Data records:
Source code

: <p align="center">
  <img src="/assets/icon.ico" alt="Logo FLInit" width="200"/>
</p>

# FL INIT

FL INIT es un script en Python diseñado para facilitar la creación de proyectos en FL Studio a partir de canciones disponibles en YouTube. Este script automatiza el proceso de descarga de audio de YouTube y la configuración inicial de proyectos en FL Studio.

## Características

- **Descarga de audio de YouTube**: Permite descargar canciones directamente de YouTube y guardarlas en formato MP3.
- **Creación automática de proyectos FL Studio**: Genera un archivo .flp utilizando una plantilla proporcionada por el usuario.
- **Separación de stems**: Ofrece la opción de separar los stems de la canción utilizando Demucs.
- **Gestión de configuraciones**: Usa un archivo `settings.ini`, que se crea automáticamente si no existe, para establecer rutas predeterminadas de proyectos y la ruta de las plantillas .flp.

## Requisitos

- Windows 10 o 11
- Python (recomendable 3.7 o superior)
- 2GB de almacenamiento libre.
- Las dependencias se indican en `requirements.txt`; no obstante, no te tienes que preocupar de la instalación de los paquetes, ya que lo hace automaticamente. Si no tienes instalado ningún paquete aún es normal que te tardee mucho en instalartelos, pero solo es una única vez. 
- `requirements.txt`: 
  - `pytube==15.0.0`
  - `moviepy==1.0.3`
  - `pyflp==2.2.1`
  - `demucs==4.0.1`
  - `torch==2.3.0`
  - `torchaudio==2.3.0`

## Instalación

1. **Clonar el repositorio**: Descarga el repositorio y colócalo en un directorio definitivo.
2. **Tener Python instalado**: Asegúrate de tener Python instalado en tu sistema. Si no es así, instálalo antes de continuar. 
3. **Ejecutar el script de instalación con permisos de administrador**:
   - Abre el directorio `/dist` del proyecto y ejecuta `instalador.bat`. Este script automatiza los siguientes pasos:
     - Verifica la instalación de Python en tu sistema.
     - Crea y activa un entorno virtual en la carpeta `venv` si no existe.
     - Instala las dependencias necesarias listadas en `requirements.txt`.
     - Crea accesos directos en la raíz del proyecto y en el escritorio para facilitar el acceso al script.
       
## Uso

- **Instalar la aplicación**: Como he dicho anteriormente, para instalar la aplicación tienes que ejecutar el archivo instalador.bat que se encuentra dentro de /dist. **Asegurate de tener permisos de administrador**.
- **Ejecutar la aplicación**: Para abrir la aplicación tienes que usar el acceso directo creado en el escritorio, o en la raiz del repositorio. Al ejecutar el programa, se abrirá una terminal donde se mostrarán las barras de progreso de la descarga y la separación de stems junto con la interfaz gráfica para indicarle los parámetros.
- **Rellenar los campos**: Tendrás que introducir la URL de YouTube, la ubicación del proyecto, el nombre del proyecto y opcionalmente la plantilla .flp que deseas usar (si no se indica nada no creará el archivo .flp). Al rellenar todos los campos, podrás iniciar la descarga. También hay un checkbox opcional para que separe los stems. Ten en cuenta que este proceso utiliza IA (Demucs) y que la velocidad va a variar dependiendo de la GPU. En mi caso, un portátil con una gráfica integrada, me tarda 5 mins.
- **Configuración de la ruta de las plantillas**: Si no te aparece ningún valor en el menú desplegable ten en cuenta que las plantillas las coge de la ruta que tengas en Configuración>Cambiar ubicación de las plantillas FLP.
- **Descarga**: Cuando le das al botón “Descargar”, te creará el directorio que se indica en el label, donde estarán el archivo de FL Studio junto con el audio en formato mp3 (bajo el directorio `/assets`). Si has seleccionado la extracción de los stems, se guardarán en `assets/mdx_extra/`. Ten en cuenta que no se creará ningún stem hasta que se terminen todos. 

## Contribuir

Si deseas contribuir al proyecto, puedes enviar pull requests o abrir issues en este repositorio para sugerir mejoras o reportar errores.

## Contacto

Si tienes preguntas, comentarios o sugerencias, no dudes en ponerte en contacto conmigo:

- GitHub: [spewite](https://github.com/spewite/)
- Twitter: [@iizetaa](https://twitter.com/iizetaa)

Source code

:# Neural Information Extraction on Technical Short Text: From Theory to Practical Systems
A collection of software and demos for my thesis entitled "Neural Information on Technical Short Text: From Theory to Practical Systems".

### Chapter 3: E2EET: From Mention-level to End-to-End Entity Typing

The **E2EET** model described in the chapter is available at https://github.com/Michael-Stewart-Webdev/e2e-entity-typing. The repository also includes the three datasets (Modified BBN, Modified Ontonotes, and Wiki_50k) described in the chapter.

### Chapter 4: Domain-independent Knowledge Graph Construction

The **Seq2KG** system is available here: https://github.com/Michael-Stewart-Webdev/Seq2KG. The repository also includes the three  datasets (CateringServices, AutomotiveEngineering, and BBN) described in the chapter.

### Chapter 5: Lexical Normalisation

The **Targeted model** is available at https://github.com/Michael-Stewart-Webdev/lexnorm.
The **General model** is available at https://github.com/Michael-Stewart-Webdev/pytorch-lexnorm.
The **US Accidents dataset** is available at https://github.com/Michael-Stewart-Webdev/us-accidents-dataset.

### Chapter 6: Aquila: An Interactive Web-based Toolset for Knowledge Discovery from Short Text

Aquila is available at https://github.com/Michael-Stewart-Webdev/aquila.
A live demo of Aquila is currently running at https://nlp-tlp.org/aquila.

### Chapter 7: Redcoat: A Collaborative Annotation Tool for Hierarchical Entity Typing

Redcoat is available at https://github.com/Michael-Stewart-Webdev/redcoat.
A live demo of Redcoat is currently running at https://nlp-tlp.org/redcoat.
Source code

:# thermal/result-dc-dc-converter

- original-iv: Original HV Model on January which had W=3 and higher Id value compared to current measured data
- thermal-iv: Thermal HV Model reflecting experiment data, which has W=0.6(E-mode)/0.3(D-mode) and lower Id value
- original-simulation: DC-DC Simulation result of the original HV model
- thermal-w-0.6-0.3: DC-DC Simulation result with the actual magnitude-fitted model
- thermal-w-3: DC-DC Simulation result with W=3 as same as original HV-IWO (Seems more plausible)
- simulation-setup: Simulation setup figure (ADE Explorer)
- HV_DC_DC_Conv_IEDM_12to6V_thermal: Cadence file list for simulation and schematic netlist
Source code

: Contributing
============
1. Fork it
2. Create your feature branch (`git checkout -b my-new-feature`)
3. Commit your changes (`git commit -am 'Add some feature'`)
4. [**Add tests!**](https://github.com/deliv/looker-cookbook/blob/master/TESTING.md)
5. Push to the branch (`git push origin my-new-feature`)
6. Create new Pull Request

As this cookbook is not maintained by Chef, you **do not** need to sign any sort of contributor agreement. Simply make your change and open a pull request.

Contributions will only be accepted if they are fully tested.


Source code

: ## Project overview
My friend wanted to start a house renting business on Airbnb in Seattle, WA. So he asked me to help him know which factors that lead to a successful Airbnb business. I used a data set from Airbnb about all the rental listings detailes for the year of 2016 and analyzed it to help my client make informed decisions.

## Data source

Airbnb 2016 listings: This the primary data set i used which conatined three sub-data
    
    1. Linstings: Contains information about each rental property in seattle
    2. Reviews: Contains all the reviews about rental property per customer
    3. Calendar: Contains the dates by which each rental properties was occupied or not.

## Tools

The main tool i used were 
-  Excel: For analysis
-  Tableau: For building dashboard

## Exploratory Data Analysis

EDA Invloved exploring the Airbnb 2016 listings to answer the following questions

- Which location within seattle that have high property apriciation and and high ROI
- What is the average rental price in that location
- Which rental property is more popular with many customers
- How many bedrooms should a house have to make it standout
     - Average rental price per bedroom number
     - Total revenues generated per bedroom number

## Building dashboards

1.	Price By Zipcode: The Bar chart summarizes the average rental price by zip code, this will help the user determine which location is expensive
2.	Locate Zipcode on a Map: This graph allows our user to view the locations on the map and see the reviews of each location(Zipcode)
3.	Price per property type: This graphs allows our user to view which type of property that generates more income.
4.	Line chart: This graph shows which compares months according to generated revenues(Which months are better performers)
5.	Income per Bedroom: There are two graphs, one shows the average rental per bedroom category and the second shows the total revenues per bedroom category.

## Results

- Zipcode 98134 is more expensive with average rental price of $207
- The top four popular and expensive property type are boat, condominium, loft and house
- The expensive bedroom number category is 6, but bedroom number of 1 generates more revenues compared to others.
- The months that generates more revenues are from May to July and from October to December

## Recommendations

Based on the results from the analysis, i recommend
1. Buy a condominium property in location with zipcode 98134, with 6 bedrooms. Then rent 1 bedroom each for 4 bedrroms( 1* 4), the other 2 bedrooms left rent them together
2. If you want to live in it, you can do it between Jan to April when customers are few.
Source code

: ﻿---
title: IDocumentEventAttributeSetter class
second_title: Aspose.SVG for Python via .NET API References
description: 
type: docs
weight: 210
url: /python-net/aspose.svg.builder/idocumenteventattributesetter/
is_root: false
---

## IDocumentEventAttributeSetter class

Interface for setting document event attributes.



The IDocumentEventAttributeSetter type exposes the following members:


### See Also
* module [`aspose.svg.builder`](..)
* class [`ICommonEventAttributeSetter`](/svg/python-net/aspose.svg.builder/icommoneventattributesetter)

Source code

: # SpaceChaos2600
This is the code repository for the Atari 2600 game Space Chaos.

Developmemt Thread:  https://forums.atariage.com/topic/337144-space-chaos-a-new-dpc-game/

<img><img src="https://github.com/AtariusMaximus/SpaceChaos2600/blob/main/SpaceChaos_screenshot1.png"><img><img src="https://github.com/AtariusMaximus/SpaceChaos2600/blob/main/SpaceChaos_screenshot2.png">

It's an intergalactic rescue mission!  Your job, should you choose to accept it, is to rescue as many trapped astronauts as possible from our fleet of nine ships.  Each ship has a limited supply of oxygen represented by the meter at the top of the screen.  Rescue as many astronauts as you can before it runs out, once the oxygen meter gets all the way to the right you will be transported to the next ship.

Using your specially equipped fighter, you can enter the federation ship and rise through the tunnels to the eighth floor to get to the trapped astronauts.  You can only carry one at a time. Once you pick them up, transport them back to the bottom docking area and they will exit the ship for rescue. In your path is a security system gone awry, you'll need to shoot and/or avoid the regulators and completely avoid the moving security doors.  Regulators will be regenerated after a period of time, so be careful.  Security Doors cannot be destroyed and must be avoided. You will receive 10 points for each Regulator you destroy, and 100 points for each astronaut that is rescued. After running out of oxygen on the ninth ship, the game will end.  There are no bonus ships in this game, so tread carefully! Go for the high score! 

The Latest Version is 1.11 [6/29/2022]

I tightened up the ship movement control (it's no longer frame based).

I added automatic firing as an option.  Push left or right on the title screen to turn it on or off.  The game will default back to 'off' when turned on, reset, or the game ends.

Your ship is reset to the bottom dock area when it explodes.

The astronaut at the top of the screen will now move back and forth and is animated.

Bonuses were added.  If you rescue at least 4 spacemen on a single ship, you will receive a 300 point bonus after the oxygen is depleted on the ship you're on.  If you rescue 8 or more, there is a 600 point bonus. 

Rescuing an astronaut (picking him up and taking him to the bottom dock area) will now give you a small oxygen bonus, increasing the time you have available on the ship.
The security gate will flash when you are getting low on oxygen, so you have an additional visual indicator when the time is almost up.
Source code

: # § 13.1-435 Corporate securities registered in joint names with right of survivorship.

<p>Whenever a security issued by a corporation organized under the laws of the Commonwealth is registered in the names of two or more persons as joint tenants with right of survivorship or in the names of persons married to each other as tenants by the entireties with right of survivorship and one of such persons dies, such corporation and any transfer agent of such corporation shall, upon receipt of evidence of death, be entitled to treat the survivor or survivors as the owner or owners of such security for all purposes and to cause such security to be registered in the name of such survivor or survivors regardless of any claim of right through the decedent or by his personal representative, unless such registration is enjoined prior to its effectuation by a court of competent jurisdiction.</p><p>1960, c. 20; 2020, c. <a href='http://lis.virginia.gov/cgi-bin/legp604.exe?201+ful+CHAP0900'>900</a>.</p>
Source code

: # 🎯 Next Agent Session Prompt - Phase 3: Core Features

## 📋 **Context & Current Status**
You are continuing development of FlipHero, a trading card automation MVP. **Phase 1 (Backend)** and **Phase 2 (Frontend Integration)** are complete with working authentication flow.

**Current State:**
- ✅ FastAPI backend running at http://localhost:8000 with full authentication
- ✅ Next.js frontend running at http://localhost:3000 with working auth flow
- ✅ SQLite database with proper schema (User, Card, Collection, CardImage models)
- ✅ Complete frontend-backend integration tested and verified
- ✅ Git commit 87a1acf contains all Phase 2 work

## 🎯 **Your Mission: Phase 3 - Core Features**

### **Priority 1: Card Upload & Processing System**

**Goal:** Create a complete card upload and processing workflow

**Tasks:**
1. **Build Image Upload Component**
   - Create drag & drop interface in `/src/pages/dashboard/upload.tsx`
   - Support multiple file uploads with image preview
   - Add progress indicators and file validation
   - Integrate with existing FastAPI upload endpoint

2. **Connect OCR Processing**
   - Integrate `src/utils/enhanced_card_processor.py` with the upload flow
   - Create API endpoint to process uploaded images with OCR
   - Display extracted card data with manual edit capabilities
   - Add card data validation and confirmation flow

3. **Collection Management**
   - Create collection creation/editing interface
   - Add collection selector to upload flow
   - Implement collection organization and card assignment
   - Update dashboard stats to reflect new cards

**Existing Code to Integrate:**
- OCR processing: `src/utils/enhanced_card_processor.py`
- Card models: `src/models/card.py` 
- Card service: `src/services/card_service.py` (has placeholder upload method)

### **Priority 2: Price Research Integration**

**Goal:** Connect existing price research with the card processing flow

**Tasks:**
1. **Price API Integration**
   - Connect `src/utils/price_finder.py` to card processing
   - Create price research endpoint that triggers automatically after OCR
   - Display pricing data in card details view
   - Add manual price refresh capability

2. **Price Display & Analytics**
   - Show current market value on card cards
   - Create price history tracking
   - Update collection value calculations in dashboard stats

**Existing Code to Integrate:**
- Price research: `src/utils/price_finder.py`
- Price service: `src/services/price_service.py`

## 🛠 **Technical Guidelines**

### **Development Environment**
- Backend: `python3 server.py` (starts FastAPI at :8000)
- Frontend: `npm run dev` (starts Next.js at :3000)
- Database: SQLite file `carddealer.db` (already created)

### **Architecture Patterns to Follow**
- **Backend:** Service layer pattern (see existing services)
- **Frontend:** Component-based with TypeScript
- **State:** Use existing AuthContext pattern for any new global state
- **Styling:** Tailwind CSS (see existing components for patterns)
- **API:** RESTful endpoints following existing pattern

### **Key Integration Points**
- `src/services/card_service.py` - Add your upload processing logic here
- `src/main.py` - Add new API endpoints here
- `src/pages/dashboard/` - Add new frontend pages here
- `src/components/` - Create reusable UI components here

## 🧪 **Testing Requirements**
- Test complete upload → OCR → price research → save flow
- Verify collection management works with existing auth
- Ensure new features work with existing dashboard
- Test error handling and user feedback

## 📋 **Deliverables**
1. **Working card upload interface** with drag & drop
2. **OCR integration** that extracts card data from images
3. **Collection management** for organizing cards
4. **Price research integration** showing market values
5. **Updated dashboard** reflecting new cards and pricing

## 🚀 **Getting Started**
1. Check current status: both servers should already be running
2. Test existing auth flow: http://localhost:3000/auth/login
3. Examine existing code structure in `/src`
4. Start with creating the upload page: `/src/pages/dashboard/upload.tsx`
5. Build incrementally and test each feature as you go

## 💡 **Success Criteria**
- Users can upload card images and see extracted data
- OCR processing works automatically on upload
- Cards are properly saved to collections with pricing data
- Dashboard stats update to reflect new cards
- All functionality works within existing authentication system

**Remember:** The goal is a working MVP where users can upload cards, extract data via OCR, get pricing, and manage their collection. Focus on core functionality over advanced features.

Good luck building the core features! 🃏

TASK TO CARRY OUT: Extract from the records above the lines from the one containing "A live demo of Aquila" to the one containing "2. Reviews: Contains", both lines included, exactly as they appear and with nothing else.

TASK RESPONSE:
A live demo of Aquila is currently running at https://nlp-tlp.org/aquila.

### Chapter 7: Redcoat: A Collaborative Annotation Tool for Hierarchical Entity Typing

Redcoat is available at https://github.com/Michael-Stewart-Webdev/redcoat.
A live demo of Redcoat is currently running at https://nlp-tlp.org/redcoat.
Source code

:# thermal/result-dc-dc-converter

- original-iv: Original HV Model on January which had W=3 and higher Id value compared to current measured data
- thermal-iv: Thermal HV Model reflecting experiment data, which has W=0.6(E-mode)/0.3(D-mode) and lower Id value
- original-simulation: DC-DC Simulation result of the original HV model
- thermal-w-0.6-0.3: DC-DC Simulation result with the actual magnitude-fitted model
- thermal-w-3: DC-DC Simulation result with W=3 as same as original HV-IWO (Seems more plausible)
- simulation-setup: Simulation setup figure (ADE Explorer)
- HV_DC_DC_Conv_IEDM_12to6V_thermal: Cadence file list for simulation and schematic netlist
Source code

: Contributing
============
1. Fork it
2. Create your feature branch (`git checkout -b my-new-feature`)
3. Commit your changes (`git commit -am 'Add some feature'`)
4. [**Add tests!**](https://github.com/deliv/looker-cookbook/blob/master/TESTING.md)
5. Push to the branch (`git push origin my-new-feature`)
6. Create new Pull Request

As this cookbook is not maintained by Chef, you **do not** need to sign any sort of contributor agreement. Simply make your change and open a pull request.

Contributions will only be accepted if they are fully tested.


Source code

: ## Project overview
My friend wanted to start a house renting business on Airbnb in Seattle, WA. So he asked me to help him know which factors that lead to a successful Airbnb business. I used a data set from Airbnb about all the rental listings detailes for the year of 2016 and analyzed it to help my client make informed decisions.

## Data source

Airbnb 2016 listings: This the primary data set i used which conatined three sub-data
    
    1. Linstings: Contains information about each rental property in seattle
    2. Reviews: Contains all the reviews about rental property per customer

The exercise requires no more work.